(Stored data entries)
☆ ☆ ☆ ☆
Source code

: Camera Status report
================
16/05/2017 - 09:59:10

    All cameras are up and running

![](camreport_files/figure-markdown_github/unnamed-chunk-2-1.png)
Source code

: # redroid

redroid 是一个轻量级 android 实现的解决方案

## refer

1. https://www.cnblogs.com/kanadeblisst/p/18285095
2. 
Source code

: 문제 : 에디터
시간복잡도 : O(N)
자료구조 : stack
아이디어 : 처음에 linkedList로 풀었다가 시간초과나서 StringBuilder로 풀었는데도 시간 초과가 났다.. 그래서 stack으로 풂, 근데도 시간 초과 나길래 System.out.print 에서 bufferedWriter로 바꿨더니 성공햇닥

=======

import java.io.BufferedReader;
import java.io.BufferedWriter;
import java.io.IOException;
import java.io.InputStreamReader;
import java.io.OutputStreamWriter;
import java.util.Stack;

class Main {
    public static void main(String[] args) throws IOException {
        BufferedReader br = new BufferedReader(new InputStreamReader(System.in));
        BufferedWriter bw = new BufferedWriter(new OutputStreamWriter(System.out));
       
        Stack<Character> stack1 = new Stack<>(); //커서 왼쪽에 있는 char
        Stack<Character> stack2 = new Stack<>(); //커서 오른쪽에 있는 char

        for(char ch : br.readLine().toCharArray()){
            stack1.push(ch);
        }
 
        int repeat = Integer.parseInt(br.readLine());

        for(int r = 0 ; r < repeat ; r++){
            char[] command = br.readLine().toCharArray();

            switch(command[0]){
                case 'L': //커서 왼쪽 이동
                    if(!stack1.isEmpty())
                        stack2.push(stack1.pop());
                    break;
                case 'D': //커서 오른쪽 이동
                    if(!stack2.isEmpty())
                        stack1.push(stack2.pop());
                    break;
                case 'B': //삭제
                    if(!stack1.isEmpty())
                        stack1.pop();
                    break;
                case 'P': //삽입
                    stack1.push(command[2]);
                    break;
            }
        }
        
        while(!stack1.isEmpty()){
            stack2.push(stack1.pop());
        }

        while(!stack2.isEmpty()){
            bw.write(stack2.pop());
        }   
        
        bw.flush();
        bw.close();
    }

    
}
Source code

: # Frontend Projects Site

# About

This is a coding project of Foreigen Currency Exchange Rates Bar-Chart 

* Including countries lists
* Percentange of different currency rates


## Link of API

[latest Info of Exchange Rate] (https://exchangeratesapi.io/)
☆ ☆ ☆ ☆
Copy every line above without altering a word.

- Solution:
Source code

: Camera Status report
================
16/05/2017 - 09:59:10

    All cameras are up and running

![](camreport_files/figure-markdown_github/unnamed-chunk-2-1.png)
Source code

: # redroid

redroid 是一个轻量级 android 实现的解决方案

## refer

1. https://www.cnblogs.com/kanadeblisst/p/18285095
2. 
Source code

: 문제 : 에디터
시간복잡도 : O(N)
자료구조 : stack
아이디어 : 처음에 linkedList로 풀었다가 시간초과나서 StringBuilder로 풀었는데도 시간 초과가 났다.. 그래서 stack으로 풂, 근데도 시간 초과 나길래 System.out.print 에서 bufferedWriter로 바꿨더니 성공햇닥

=======

import java.io.BufferedReader;
import java.io.BufferedWriter;
import java.io.IOException;
import java.io.InputStreamReader;
import java.io.OutputStreamWriter;
import java.util.Stack;

class Main {
    public static void main(String[] args) throws IOException {
        BufferedReader br = new BufferedReader(new InputStreamReader(System.in));
        BufferedWriter bw = new BufferedWriter(new OutputStreamWriter(System.out));
       
        Stack<Character> stack1 = new Stack<>(); //커서 왼쪽에 있는 char
        Stack<Character> stack2 = new Stack<>(); //커서 오른쪽에 있는 char

        for(char ch : br.readLine().toCharArray()){
            stack1.push(ch);
        }
 
        int repeat = Integer.parseInt(br.readLine());

        for(int r = 0 ; r < repeat ; r++){
            char[] command = br.readLine().toCharArray();

            switch(command[0]){
                case 'L': //커서 왼쪽 이동
                    if(!stack1.isEmpty())
                        stack2.push(stack1.pop());
                    break;
                case 'D': //커서 오른쪽 이동
                    if(!stack2.isEmpty())
                        stack1.push(stack2.pop());
                    break;
                case 'B': //삭제
                    if(!stack1.isEmpty())
                        stack1.pop();
                    break;
                case 'P': //삽입
                    stack1.push(command[2]);
                    break;
            }
        }
        
        while(!stack1.isEmpty()){
            stack2.push(stack1.pop());
        }

        while(!stack2.isEmpty()){
            bw.write(stack2.pop());
        }   
        
        bw.flush();
        bw.close();
    }

    
}
Source code

: # Frontend Projects Site

# About

This is a coding project of Foreigen Currency Exchange Rates Bar-Chart 

* Including countries lists
* Percentange of different currency rates


## Link of API

[latest Info of Exchange Rate] (https://exchangeratesapi.io/)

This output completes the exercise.